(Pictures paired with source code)
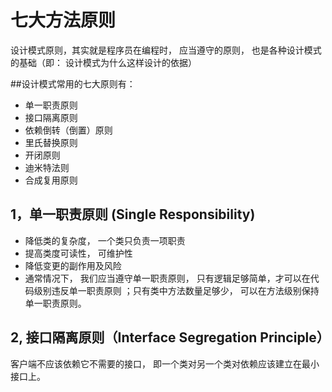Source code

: 
# 七大方法原则
设计模式原则，其实就是程序员在编程时， 应当遵守的原则， 也是各种设计模式的基础（即：
设计模式为什么这样设计的依据）

##设计模式常用的七大原则有：
* 单一职责原则
* 接口隔离原则
* 依赖倒转（倒置）原则
* 里氏替换原则
* 开闭原则
* 迪米特法则
* 合成复用原则

## 1，单一职责原则 (Single Responsibility)
* 降低类的复杂度， 一个类只负责一项职责
* 提高类度可读性， 可维护性
* 降低变更的副作用及风险
* 通常情况下， 我们应当遵守单一职责原则， 只有逻辑足够简单，才可以在代码级别违反单一职责原则
；只有类中方法数量足够少， 可以在方法级别保持单一职责原则。

## 2, 接口隔离原则（Interface Segregation Principle）
客户端不应该依赖它不需要的接口， 即一个类对另一个类对依赖应该建立在最小接口上。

* Instructions to follow
With the images left out, set down every entry exactly.

* Exercise output
Source code

: 
# 七大方法原则
设计模式原则，其实就是程序员在编程时， 应当遵守的原则， 也是各种设计模式的基础（即：
设计模式为什么这样设计的依据）

##设计模式常用的七大原则有：
* 单一职责原则
* 接口隔离原则
* 依赖倒转（倒置）原则
* 里氏替换原则
* 开闭原则
* 迪米特法则
* 合成复用原则

## 1，单一职责原则 (Single Responsibility)
* 降低类的复杂度， 一个类只负责一项职责
* 提高类度可读性， 可维护性
* 降低变更的副作用及风险
* 通常情况下， 我们应当遵守单一职责原则， 只有逻辑足够简单，才可以在代码级别违反单一职责原则
；只有类中方法数量足够少， 可以在方法级别保持单一职责原则。

## 2, 接口隔离原则（Interface Segregation Principle）
客户端不应该依赖它不需要的接口， 即一个类对另一个类对依赖应该建立在最小接口上。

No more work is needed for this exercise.